↓↓↓

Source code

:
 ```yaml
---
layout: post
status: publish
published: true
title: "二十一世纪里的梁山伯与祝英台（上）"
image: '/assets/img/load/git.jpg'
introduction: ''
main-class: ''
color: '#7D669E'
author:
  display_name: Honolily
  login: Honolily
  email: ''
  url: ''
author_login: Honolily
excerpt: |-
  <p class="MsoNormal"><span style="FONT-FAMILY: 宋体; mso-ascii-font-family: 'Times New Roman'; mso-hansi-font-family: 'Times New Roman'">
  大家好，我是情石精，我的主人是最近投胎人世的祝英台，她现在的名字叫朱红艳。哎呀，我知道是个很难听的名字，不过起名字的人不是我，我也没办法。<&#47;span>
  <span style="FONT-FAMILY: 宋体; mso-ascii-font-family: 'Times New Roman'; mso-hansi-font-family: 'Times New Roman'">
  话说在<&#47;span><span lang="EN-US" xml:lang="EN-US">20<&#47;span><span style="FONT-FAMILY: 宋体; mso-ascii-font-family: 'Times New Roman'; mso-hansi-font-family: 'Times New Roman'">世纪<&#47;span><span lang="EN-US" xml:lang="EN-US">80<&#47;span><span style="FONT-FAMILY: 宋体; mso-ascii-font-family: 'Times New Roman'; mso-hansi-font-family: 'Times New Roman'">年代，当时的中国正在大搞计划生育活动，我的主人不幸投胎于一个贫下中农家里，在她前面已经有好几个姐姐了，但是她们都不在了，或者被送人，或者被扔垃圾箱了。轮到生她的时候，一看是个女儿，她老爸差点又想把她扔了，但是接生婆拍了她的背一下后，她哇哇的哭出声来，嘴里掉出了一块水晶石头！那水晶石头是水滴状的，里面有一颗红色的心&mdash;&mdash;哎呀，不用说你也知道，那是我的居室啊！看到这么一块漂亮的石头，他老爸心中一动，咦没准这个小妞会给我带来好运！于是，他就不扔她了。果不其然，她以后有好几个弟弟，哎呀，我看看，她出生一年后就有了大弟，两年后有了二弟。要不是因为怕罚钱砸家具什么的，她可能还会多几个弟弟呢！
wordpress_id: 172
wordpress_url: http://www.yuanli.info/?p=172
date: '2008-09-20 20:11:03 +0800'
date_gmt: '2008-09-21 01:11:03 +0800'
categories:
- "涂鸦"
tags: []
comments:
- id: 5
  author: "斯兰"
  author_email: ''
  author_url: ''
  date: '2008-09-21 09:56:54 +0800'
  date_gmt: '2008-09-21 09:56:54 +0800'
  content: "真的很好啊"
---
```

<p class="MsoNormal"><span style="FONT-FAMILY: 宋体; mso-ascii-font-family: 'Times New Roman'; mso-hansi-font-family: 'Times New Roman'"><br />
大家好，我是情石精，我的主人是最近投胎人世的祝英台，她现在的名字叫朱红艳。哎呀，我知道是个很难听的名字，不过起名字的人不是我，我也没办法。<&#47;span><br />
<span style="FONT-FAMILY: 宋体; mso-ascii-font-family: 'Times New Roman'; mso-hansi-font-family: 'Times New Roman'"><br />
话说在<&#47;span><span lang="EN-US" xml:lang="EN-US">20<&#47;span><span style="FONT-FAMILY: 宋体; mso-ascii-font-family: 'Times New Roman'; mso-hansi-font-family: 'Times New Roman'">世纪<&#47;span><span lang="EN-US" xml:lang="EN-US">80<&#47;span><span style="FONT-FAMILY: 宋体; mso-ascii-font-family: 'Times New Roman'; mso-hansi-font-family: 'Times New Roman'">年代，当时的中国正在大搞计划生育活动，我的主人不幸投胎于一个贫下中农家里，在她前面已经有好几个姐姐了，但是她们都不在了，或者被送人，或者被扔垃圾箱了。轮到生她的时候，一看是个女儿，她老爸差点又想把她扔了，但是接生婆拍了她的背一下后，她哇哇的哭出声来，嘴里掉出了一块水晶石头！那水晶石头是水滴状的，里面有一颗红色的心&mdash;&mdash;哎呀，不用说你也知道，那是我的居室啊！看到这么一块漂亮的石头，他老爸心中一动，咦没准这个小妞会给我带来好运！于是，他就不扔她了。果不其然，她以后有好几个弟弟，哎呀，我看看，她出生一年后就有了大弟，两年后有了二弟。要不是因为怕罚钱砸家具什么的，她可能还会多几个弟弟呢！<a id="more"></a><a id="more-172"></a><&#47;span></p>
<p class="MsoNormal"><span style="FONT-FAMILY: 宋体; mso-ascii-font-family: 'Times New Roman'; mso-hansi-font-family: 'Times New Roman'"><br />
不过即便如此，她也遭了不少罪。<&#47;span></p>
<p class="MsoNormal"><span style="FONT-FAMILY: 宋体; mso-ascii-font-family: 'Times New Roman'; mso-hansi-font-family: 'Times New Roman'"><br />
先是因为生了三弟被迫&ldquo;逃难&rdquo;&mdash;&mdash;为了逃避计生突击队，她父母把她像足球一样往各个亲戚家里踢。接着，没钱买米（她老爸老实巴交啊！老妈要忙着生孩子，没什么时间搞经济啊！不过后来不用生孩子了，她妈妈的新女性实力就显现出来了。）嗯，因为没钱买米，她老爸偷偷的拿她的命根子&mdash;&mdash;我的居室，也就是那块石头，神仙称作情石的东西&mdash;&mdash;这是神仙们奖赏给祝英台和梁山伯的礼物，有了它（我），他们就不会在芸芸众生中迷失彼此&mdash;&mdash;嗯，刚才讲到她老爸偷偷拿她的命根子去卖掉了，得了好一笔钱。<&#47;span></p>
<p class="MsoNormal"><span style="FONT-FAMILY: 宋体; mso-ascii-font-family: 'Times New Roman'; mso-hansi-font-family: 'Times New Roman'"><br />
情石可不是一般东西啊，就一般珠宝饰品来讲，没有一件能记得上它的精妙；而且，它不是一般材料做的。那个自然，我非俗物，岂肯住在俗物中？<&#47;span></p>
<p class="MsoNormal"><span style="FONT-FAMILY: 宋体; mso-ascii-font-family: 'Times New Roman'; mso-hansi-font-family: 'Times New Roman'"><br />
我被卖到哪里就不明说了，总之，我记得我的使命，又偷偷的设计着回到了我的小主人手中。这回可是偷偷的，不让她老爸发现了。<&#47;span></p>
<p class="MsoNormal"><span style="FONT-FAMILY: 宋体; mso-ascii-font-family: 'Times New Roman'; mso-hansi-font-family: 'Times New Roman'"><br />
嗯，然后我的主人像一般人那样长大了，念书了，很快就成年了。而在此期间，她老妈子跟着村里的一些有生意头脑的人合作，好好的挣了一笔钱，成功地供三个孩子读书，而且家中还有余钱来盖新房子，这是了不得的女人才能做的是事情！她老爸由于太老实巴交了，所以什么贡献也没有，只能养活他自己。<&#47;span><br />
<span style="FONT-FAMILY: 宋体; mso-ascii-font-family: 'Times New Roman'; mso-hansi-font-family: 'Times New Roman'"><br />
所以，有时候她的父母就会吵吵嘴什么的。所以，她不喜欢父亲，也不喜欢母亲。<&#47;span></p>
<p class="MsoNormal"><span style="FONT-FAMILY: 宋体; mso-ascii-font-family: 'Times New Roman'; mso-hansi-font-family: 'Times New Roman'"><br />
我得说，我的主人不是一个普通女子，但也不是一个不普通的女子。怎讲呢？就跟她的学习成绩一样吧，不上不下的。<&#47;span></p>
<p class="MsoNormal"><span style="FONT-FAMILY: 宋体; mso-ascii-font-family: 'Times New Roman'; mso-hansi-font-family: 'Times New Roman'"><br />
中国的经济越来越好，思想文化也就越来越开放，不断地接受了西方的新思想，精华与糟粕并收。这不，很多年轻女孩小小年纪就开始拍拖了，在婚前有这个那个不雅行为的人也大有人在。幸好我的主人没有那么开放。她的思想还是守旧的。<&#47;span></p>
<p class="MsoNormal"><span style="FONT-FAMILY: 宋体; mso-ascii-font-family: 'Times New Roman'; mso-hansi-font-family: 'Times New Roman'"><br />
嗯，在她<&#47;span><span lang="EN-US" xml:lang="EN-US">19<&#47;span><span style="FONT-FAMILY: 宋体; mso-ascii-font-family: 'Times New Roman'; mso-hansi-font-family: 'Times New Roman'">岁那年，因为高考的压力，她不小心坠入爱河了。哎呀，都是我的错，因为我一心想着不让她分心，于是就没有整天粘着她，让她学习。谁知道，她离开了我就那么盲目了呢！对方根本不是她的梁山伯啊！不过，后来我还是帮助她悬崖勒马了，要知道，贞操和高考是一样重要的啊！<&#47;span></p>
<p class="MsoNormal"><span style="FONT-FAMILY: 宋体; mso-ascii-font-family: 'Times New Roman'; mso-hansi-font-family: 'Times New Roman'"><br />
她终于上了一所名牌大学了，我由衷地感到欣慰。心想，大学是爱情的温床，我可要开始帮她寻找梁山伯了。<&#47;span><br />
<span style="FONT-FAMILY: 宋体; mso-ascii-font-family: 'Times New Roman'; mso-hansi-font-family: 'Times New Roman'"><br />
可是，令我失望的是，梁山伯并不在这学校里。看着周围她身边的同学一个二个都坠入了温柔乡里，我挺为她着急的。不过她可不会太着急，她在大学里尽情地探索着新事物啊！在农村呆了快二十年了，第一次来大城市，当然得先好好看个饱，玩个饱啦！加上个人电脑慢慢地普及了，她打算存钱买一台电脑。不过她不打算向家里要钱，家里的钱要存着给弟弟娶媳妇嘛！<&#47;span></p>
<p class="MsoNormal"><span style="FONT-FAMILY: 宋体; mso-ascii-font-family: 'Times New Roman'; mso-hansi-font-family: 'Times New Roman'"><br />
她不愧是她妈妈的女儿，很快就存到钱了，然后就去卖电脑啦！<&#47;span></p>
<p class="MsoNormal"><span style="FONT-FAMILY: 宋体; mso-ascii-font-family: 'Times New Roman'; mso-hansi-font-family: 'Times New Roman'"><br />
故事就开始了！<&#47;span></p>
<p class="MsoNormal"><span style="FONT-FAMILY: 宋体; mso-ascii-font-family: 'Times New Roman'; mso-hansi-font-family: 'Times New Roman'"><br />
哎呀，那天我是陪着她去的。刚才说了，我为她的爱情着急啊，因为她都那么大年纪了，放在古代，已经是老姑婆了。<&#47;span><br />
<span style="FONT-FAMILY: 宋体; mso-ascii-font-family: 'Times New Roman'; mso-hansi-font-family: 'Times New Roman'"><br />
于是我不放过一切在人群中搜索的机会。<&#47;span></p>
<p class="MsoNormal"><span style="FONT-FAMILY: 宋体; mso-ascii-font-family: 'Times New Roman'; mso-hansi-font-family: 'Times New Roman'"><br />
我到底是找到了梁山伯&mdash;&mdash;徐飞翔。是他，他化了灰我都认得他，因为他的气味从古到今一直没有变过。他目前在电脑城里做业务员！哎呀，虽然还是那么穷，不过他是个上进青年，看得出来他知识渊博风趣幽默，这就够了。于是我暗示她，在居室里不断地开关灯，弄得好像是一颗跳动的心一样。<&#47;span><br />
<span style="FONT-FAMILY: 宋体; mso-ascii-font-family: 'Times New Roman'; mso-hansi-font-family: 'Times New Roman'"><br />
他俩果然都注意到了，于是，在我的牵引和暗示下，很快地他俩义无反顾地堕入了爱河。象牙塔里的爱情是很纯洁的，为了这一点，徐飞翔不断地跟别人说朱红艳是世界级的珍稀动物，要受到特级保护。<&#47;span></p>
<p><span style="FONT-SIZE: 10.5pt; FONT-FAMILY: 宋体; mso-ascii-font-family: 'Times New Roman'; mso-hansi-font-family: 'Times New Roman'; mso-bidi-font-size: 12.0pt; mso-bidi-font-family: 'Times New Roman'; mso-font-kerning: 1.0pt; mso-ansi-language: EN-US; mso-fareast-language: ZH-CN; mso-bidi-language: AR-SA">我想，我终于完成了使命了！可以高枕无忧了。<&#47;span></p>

↑↑↑
↓↓↓

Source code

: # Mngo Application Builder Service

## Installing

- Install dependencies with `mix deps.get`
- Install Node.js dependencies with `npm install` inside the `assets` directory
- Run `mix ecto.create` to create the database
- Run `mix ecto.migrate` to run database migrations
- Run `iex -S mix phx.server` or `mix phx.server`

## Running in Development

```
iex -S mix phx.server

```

↑↑↑

Search the records for the string "with" and report each line that has it.

◆ Exercise answer:
- Install dependencies with `mix deps.get`
- Install Node.js dependencies with `npm install` inside the `assets` directory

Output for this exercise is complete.